Бойцы устали. Не заметно было того особого воодушевления, с которым выходили в поход, а это означало: красноармейцев трудно будет поднять. Но вдруг выстрелы донеслись сперва далеко слева, потом справа. Но сначала слева. Это был Дерябин.
Заслышав стрельбу на флангах, он поднялся, закричал: «Ура!.. Вперед!» и стал, не глядя на бойцов, карабкаться наверх. Камень выскочил у него из-под ноги. Он потерял опору, упал и начал сползать вниз, но его поддержали бойцы, которые поднялись вслед за ним.
Наверху, это было видно, началась паника. Он заметил несколько человек, которые вскочили в полный рост и потом пропали из виду. По всей вероятности, их послали на фланги, как и других, невидимых им.
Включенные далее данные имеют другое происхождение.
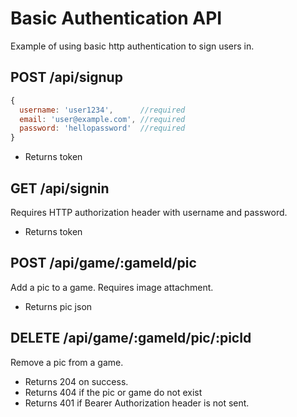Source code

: # Basic Authentication API

Example of using basic http authentication to sign users in.

## POST /api/signup
```js
{
  username: 'user1234',      //required
  email: 'user@example.com', //required
  password: 'hellopassword'  //required
}
```
* Returns token

## GET /api/signin
Requires HTTP authorization header with username and password.
* Returns token

## POST /api/game/:gameId/pic
Add a pic to a game.
Requires image attachment.
* Returns pic json

## DELETE /api/game/:gameId/pic/:picId
Remove a pic from a game.
* Returns 204 on success.
* Returns 404 if the pic or game do not exist
* Returns 401 if Bearer Authorization header is not sent.
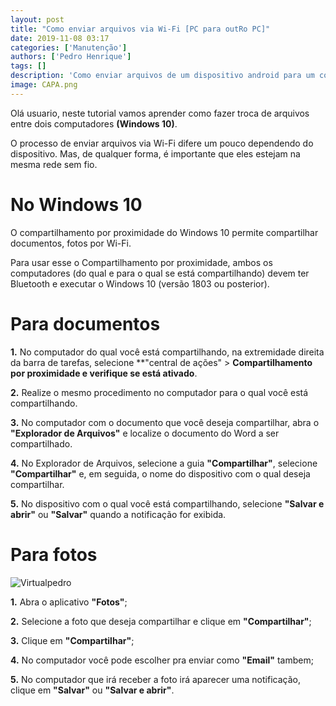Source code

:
 ```yaml
---
layout: post
title: "Como enviar arquivos via Wi-Fi [PC para outRo PC]"
date: 2019-11-08 03:17
categories: ['Manutenção']
authors: ['Pedro Henrique'] 
tags: []
description: 'Como enviar arquivos de um dispositivo android para um computador com windows ligados a uma mesma rede wifi'
image: CAPA.png
---
```


  


 Olá usuario, neste tutorial vamos aprender como fazer troca de arquivos entre dois computadores **(Windows 10)**.

 O processo de enviar arquivos via Wi-Fi difere um pouco dependendo do dispositivo. Mas, de qualquer forma, é importante que eles estejam na mesma rede sem fio.

#  No Windows 10

 O compartilhamento por proximidade do Windows 10 permite compartilhar documentos, fotos por Wi-Fi.

 Para usar esse o Compartilhamento por proximidade, ambos os computadores (do qual e para o qual se está compartilhando) devem ter Bluetooth e executar o Windows 10 (versão   1803 ou posterior). 


# Para documentos

**1.** No computador do qual você está compartilhando, na extremidade direita da barra de tarefas, selecione **"central de ações"  > **Compartilhamento por proximidade e verifique se está ativado**. 

**2.** Realize o mesmo procedimento no computador para o qual você está compartilhando.

**3.** No computador com o documento que você deseja compartilhar, abra o **"Explorador de Arquivos"** e localize o documento do Word a ser compartilhado.

**4.** No Explorador de Arquivos, selecione a guia **"Compartilhar"**, selecione **"Compartilhar"**  e, em seguida, o nome do dispositivo com o qual deseja compartilhar.

**5.** No dispositivo com o qual você está compartilhando, selecione **"Salvar e abrir"** ou **"Salvar"** quando a notificação for exibida.

# Para fotos

![Virtualpedro](/42/images/post/Virtualpedro.png)

**1.** Abra o aplicativo **"Fotos"**;

**2.** Selecione a foto que deseja compartilhar e clique em **"Compartilhar"**;

**3.** Clique em **"Compartilhar"**;

**4.** No computador você pode escolher pra enviar como **"Email"** tambem;

**5.** No computador que irá receber a foto irá aparecer uma notificação, clique em **"Salvar"** ou **"Salvar e abrir"**.










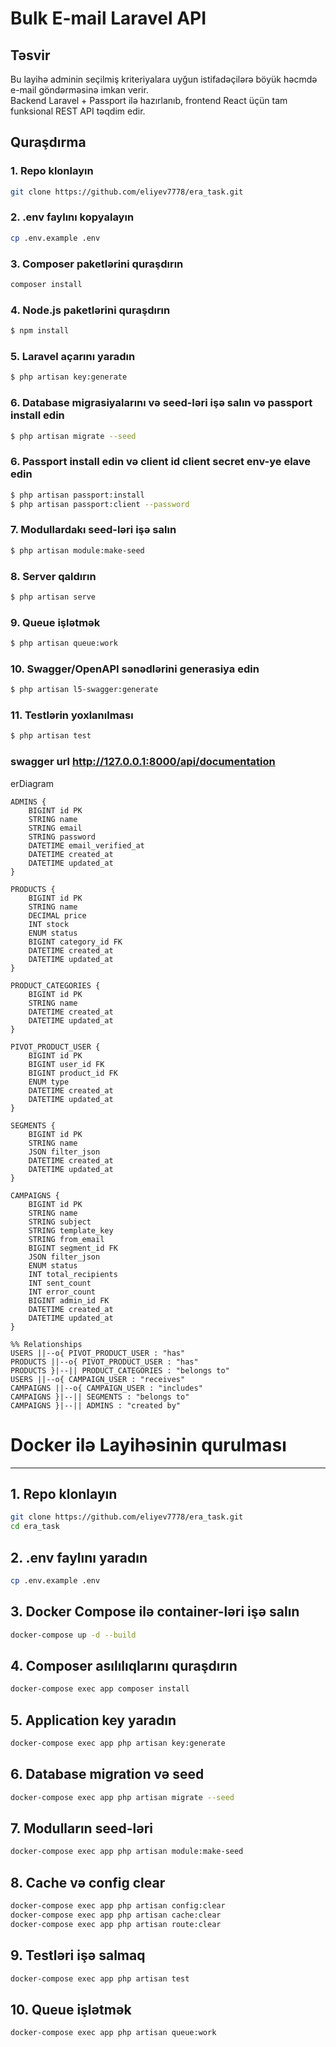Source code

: # Bulk E-mail Laravel API

## Təsvir

Bu layihə adminin seçilmiş kriteriyalara uyğun istifadəçilərə böyük həcmdə e-mail göndərməsinə imkan verir.  
Backend Laravel + Passport ilə hazırlanıb, frontend React üçün tam funksional REST API təqdim edir.

## Quraşdırma

### 1. Repo klonlayın

```bash
git clone https://github.com/eliyev7778/era_task.git
```

### 2. .env faylını kopyalayın

```bash
cp .env.example .env
```

### 3. Composer paketlərini quraşdırın

```bash
composer install
```

### 4. Node.js paketlərini quraşdırın

```bash
$ npm install
```

### 5. Laravel açarını yaradın

```bash
$ php artisan key:generate
```

### 6. Database migrasiyalarını və seed-ləri işə salın və passport install edin

```bash
$ php artisan migrate --seed
```
### 6. Passport install edin və client id client secret env-ye elave edin

```bash
$ php artisan passport:install
$ php artisan passport:client --password
```

### 7. Modullardakı seed-ləri işə salın

```bash
$ php artisan module:make-seed
```

### 8. Server qaldırın

```bash
$ php artisan serve
```

### 9. Queue işlətmək

```bash
$ php artisan queue:work
```

### 10. Swagger/OpenAPI sənədlərini generasiya edin

```bash
$ php artisan l5-swagger:generate
```

### 11. Testlərin yoxlanılması

```bash
$ php artisan test
```

### swagger url http://127.0.0.1:8000/api/documentation

erDiagram


    ADMINS {
        BIGINT id PK
        STRING name
        STRING email
        STRING password
        DATETIME email_verified_at
        DATETIME created_at
        DATETIME updated_at
    }

    PRODUCTS {
        BIGINT id PK
        STRING name
        DECIMAL price
        INT stock
        ENUM status
        BIGINT category_id FK
        DATETIME created_at
        DATETIME updated_at
    }

    PRODUCT_CATEGORIES {
        BIGINT id PK
        STRING name
        DATETIME created_at
        DATETIME updated_at
    }

    PIVOT_PRODUCT_USER {
        BIGINT id PK
        BIGINT user_id FK
        BIGINT product_id FK
        ENUM type
        DATETIME created_at
        DATETIME updated_at
    }

    SEGMENTS {
        BIGINT id PK
        STRING name
        JSON filter_json
        DATETIME created_at
        DATETIME updated_at
    }

    CAMPAIGNS {
        BIGINT id PK
        STRING name
        STRING subject
        STRING template_key
        STRING from_email
        BIGINT segment_id FK
        JSON filter_json
        ENUM status
        INT total_recipients
        INT sent_count
        INT error_count
        BIGINT admin_id FK
        DATETIME created_at
        DATETIME updated_at
    }

    %% Relationships
    USERS ||--o{ PIVOT_PRODUCT_USER : "has"
    PRODUCTS ||--o{ PIVOT_PRODUCT_USER : "has"
    PRODUCTS }|--|| PRODUCT_CATEGORIES : "belongs to"
    USERS ||--o{ CAMPAIGN_USER : "receives"
    CAMPAIGNS ||--o{ CAMPAIGN_USER : "includes"
    CAMPAIGNS }|--|| SEGMENTS : "belongs to"
    CAMPAIGNS }|--|| ADMINS : "created by"

# Docker ilə Layihəsinin qurulması

---

## 1. Repo klonlayın
```bash
git clone https://github.com/eliyev7778/era_task.git
cd era_task
```
## 2. .env faylını yaradın
```bash
cp .env.example .env
```
## 3. Docker Compose ilə container-ləri işə salın
```bash
docker-compose up -d --build
```
## 4. Composer asılılıqlarını quraşdırın
```bash
docker-compose exec app composer install
```
## 5. Application key yaradın
```bash
docker-compose exec app php artisan key:generate
```
## 6. Database migration və seed
```bash
docker-compose exec app php artisan migrate --seed
```
## 7. Modulların seed-ləri
```bash
docker-compose exec app php artisan module:make-seed
```
## 8. Cache və config clear
```bash
docker-compose exec app php artisan config:clear
docker-compose exec app php artisan cache:clear
docker-compose exec app php artisan route:clear
```
## 9. Testləri işə salmaq
```bash
docker-compose exec app php artisan test
```
## 10. Queue işlətmək
```bash
docker-compose exec app php artisan queue:work
```
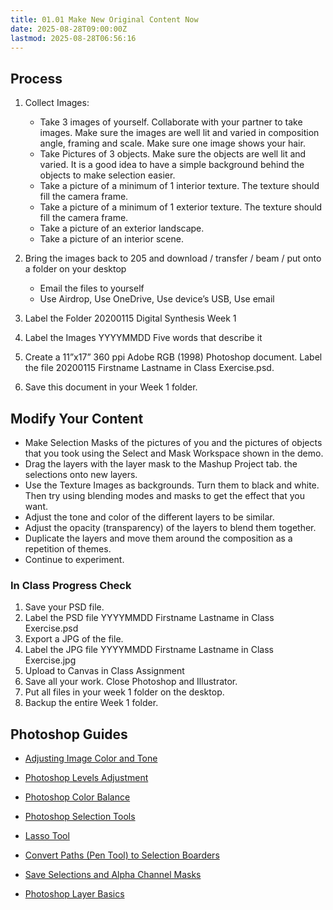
 ```yaml
---
title: 01.01 Make New Original Content Now
date: 2025-08-28T09:00:00Z
lastmod: 2025-08-28T06:56:16
---
```


## Process

1. Collect Images:

   - Take 3 images of yourself. Collaborate with your partner to take images. Make sure the images are well lit and varied in composition angle, framing and scale. Make sure one image shows your hair.
   - Take Pictures of 3 objects. Make sure the objects are well lit and varied. It is a good idea to have a simple background behind the objects to make selection easier.
   - Take a picture of a minimum of 1 interior texture. The texture should fill the camera frame.
   - Take a picture of a minimum of 1 exterior texture. The texture should fill the camera frame.
   - Take a picture of an exterior landscape.
   - Take a picture of an interior scene.

2. Bring the images back to 205 and download / transfer / beam / put onto a folder on your desktop
   - Email the files to yourself
   - Use Airdrop, Use OneDrive, Use device’s USB, Use email
3. Label the Folder 20200115 Digital Synthesis Week 1
4. Label the Images YYYYMMDD Five words that describe it
5. Create a 11”x17” 360 ppi Adobe RGB (1998) Photoshop document. Label the file 20200115 Firstname Lastname in Class Exercise.psd.
6. Save this document in your Week 1 folder.

## Modify Your Content

- Make Selection Masks of the pictures of you and the pictures of objects that you took using the Select and Mask Workspace shown in the demo.
- Drag the layers with the layer mask to the Mashup Project tab. the selections onto new layers.
- Use the Texture Images as backgrounds. Turn them to black and white. Then try using blending modes and masks to get the effect that you want.
- Adjust the tone and color of the different layers to be similar.
- Adjust the opacity (transparency) of the layers to blend them together.
- Duplicate the layers and move them around the composition as a repetition of themes.
- Continue to experiment.

### In Class Progress Check

1. Save your PSD file.
2. Label the PSD file YYYYMMDD Firstname Lastname in Class Exercise.psd
3. Export a JPG of the file.
4. Label the JPG file YYYYMMDD Firstname Lastname in Class Exercise.jpg
5. Upload to Canvas in Class Assignment
6. Save all your work. Close Photoshop and Illustrator.
7. Put all files in your week 1 folder on the desktop.
8. Backup the entire Week 1 folder.

## Photoshop Guides

- [Adjusting Image Color and Tone](https://helpx.adobe.com/photoshop/using/adjusting-color-tone-cs6.html)
- [Photoshop Levels Adjustment](https://helpx.adobe.com/photoshop/using/levels-adjustment.html)
- [Photoshop Color Balance](https://helpx.adobe.com/photoshop/using/applying-color-balance-adjustment.html)

- [Photoshop Selection Tools](https://helpx.adobe.com/photoshop/using/making-selections.html)
- [Lasso Tool](https://helpx.adobe.com/photoshop/using/selecting-lasso-tools.html)
- [Convert Paths (Pen Tool) to Selection Boarders](https://helpx.adobe.com/photoshop/using/converting-paths-selection-borders.html)
- [Save Selections and Alpha Channel Masks](https://helpx.adobe.com/photoshop/using/saving-selections-alpha-channel-masks.html)
- [Photoshop Layer Basics](https://helpx.adobe.com/photoshop/using/layer-basics.html)
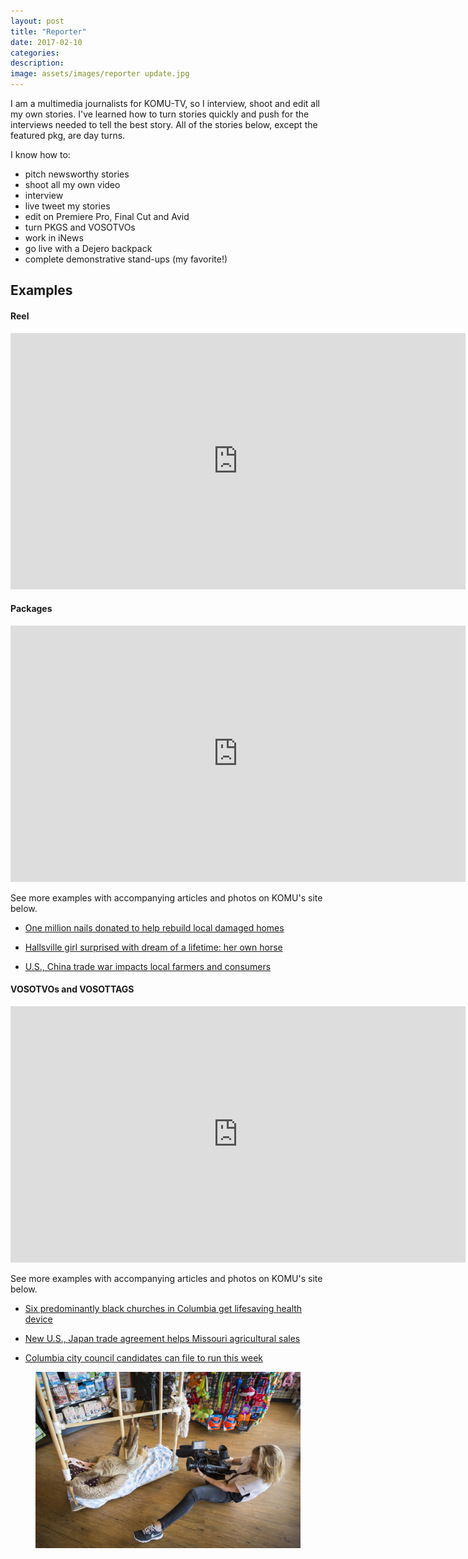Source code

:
 ```yaml
---
layout: post
title: "Reporter"
date: 2017-02-10
categories:
description:
image: assets/images/reporter update.jpg
---
```

I am a multimedia journalists for KOMU-TV, so I interview, shoot and edit all my own stories. I've learned how to turn stories quickly and push for the interviews needed to tell the best story. All of the stories below, except the featured pkg, are day turns.

I know how to:
* pitch newsworthy stories
* shoot all my own video
* interview
* live tweet my stories
* edit on Premiere Pro, Final Cut and Avid
* turn PKGS and VOSOTVOs
* work in iNews
* go live with a Dejero backpack
* complete demonstrative stand-ups (my favorite!)

## Examples
<h4>Reel</h4>

<iframe width="728" height="410" src="https://www.youtube.com/embed/XXzREONuEUQ" frameborder="0" allow="accelerometer; autoplay; encrypted-media; gyroscope; picture-in-picture" allowfullscreen></iframe>

<h4>Packages</h4>

<iframe src="https://www.komu.com/videoplayer/iframe_jw.cfm?video_id=55018" height="410" width="728" frameBorder="0" scrolling="auto" ></iframe>

See more examples with accompanying articles and photos on KOMU's site below.
* [One million nails donated to help rebuild local damaged homes](https://www.komu.com/news/one-million-nails-donated-to-help-rebuild-local-damaged-homes)

* [Hallsville girl surprised with dream of a lifetime: her own horse](https://www.komu.com/news/hallsville-girl-surprised-with-dream-of-a-lifetime-her-own-horse)

* [U.S., China trade war impacts local farmers and consumers](https://www.komu.com/news/u-s-china-trade-war-impacts-local-farmers-and-consumers)

<h4>VOSOTVOs and VOSOTTAGS</h4>

<iframe src="https://www.komu.com/videoplayer/iframe_jw.cfm?video_id=55961" height="410" width="728" frameBorder="0" scrolling="auto" ></iframe>

See more examples with accompanying articles and photos on KOMU's site below.

* [Six predominantly black churches in Columbia get lifesaving health device](https://www.komu.com/news/six-predominantly-black-churches-in-columbia-get-lifesaving-health-device)

* [New U.S., Japan trade agreement helps Missouri agricultural sales](https://www.komu.com/news/new-u-s-japan-trade-agreement-helps-missouri-agricultural-sales)

* [Columbia city council candidates can file to run this week](https://www.komu.com/news/columbia-city-council-candidates-can-file-to-run-this-week)

<figure class="large-img">
  <img src="/assets/images/ground.JPG" alt="Placeholder"/>
</figure>
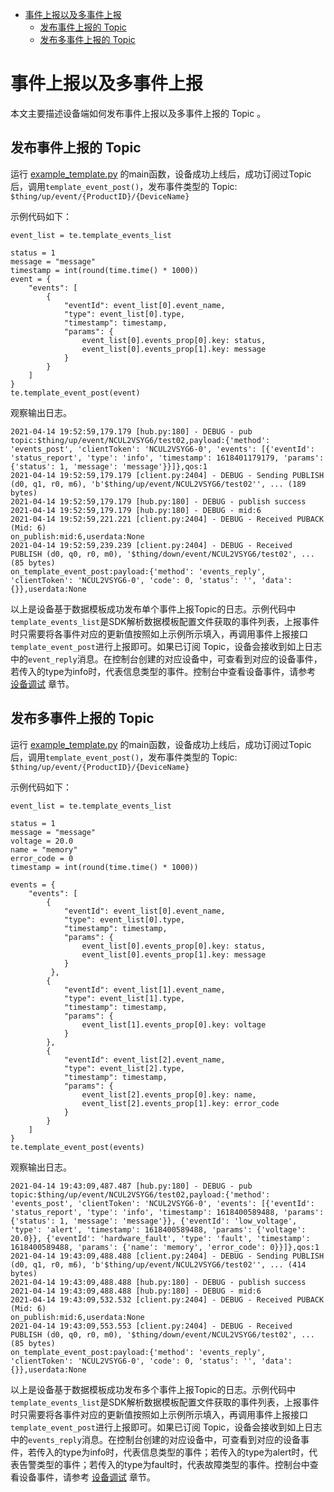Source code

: * [事件上报以及多事件上报](#事件上报以及多事件上报)
  * [发布事件上报的 Topic ](#发布事件上报的-Topic)
  * [发布多事件上报的 Topic ](#发布多事件上报的-Topic)

# 事件上报以及多事件上报

本文主要描述设备端如何发布事件上报以及多事件上报的 Topic 。

## 发布事件上报的 Topic 

运行 [example_template.py](../sample/template/example_template.py) 的main函数，设备成功上线后，成功订阅过Topic后，调用`template_event_post()`，发布事件类型的 Topic:
`$thing/up/event/{ProductID}/{DeviceName}`

示例代码如下：

```
event_list = te.template_events_list

status = 1
message = "message"
timestamp = int(round(time.time() * 1000))
event = {
    "events": [
        {
            "eventId": event_list[0].event_name,
            "type": event_list[0].type,
            "timestamp": timestamp,
            "params": {
                event_list[0].events_prop[0].key: status,
                event_list[0].events_prop[1].key: message
            }
        }
    ]
}
te.template_event_post(event)
```

观察输出日志。

```
2021-04-14 19:52:59,179.179 [hub.py:180] - DEBUG - pub topic:$thing/up/event/NCUL2VSYG6/test02,payload:{'method': 'events_post', 'clientToken': 'NCUL2VSYG6-0', 'events': [{'eventId': 'status_report', 'type': 'info', 'timestamp': 1618401179179, 'params': {'status': 1, 'message': 'message'}}]},qos:1
2021-04-14 19:52:59,179.179 [client.py:2404] - DEBUG - Sending PUBLISH (d0, q1, r0, m6), 'b'$thing/up/event/NCUL2VSYG6/test02'', ... (189 bytes)
2021-04-14 19:52:59,179.179 [hub.py:180] - DEBUG - publish success
2021-04-14 19:52:59,179.179 [hub.py:180] - DEBUG - mid:6
2021-04-14 19:52:59,221.221 [client.py:2404] - DEBUG - Received PUBACK (Mid: 6)
on_publish:mid:6,userdata:None
2021-04-14 19:52:59,239.239 [client.py:2404] - DEBUG - Received PUBLISH (d0, q0, r0, m0), '$thing/down/event/NCUL2VSYG6/test02', ...  (85 bytes)
on_template_event_post:payload:{'method': 'events_reply', 'clientToken': 'NCUL2VSYG6-0', 'code': 0, 'status': '', 'data': {}},userdata:None
```
以上是设备基于数据模板成功发布单个事件上报Topic的日志。示例代码中`template_events_list`是SDK解析数据模板配置文件获取的事件列表，上报事件时只需要将各事件对应的更新值按照如上示例所示填入，再调用事件上报接口`template_event_post`进行上报即可。如果已订阅 Topic，设备会接收到如上日志中的`event_reply`消息。在控制台创建的对应设备中，可查看到对应的设备事件，若传入的type为info时，代表信息类型的事件。控制台中查看设备事件，请参考 [设备调试](https://cloud.tencent.com/document/product/1081/34741) 章节。

## 发布多事件上报的 Topic 

运行 [example_template.py](../sample/template/example_template.py) 的main函数，设备成功上线后，成功订阅过Topic后，调用`template_event_post()`，发布事件类型的 Topic:
`$thing/up/event/{ProductID}/{DeviceName}`

示例代码如下：

```
event_list = te.template_events_list

status = 1
message = "message"
voltage = 20.0
name = "memory"
error_code = 0
timestamp = int(round(time.time() * 1000))

events = {
    "events": [
        {
            "eventId": event_list[0].event_name,
            "type": event_list[0].type,
            "timestamp": timestamp,
            "params": {
                event_list[0].events_prop[0].key: status,
                event_list[0].events_prop[1].key: message
            }
		 },
        {
            "eventId": event_list[1].event_name,
            "type": event_list[1].type,
            "timestamp": timestamp,
            "params": {
                event_list[1].events_prop[0].key: voltage
            }
        },
        {
            "eventId": event_list[2].event_name,
            "type": event_list[2].type,
            "timestamp": timestamp,
            "params": {
                event_list[2].events_prop[0].key: name,
                event_list[2].events_prop[1].key: error_code
            }
        }
    ]
}
te.template_event_post(events)
```

观察输出日志。

```
2021-04-14 19:43:09,487.487 [hub.py:180] - DEBUG - pub topic:$thing/up/event/NCUL2VSYG6/test02,payload:{'method': 'events_post', 'clientToken': 'NCUL2VSYG6-0', 'events': [{'eventId': 'status_report', 'type': 'info', 'timestamp': 1618400589488, 'params': {'status': 1, 'message': 'message'}}, {'eventId': 'low_voltage', 'type': 'alert', 'timestamp': 1618400589488, 'params': {'voltage': 20.0}}, {'eventId': 'hardware_fault', 'type': 'fault', 'timestamp': 1618400589488, 'params': {'name': 'memory', 'error_code': 0}}]},qos:1
2021-04-14 19:43:09,488.488 [client.py:2404] - DEBUG - Sending PUBLISH (d0, q1, r0, m6), 'b'$thing/up/event/NCUL2VSYG6/test02'', ... (414 bytes)
2021-04-14 19:43:09,488.488 [hub.py:180] - DEBUG - publish success
2021-04-14 19:43:09,488.488 [hub.py:180] - DEBUG - mid:6
2021-04-14 19:43:09,532.532 [client.py:2404] - DEBUG - Received PUBACK (Mid: 6)
on_publish:mid:6,userdata:None
2021-04-14 19:43:09,553.553 [client.py:2404] - DEBUG - Received PUBLISH (d0, q0, r0, m0), '$thing/down/event/NCUL2VSYG6/test02', ...  (85 bytes)
on_template_event_post:payload:{'method': 'events_reply', 'clientToken': 'NCUL2VSYG6-0', 'code': 0, 'status': '', 'data': {}},userdata:None
```

以上是设备基于数据模板成功发布多个事件上报Topic的日志。示例代码中`template_events_list`是SDK解析数据模板配置文件获取的事件列表，上报事件时只需要将各事件对应的更新值按照如上示例所示填入，再调用事件上报接口`template_event_post`进行上报即可。如果已订阅 Topic，设备会接收到如上日志中的`events_reply`消息。在控制台创建的对应设备中，可查看到对应的设备事件，若传入的type为info时，代表信息类型的事件；若传入的type为alert时，代表告警类型的事件；若传入的type为fault时，代表故障类型的事件。控制台中查看设备事件，请参考 [设备调试](https://cloud.tencent.com/document/product/1081/34741) 章节。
А он со своим отрядом продолжал карабкаться. Сверху стреляли, но уже не так плотно, зато чаще, нежели прежде, летели и катились гранаты, которыми бандиты хотели возместить слабость ружейного огня. Каждая граната, если ее замечали издали, заставляла замирать и прижиматься к земле, но остановить движение бойцов сейчас уже не могло ничто.
Обход с флангов Соловьев прозевал, приняв головной отряд и резерв Шаркова за все наличные силы. Надо полагать, Иван Николаевич и впрямь считал его уж очень молодым и неопытным.
И пока Соловьев не опомнился, нужно было добраться до террасы. И он снова полз, цеплялся, подтягивался, где можно, перебегал, не оглядываясь, но зная и чувствуя, что отряд так же упрямо ползет и карабкается за ним.
Метрах в пятидесяти от лиственницы, в которой был наблюдательный пункт, он увидел за камнем мужика. По приметам выходило – Соловьев.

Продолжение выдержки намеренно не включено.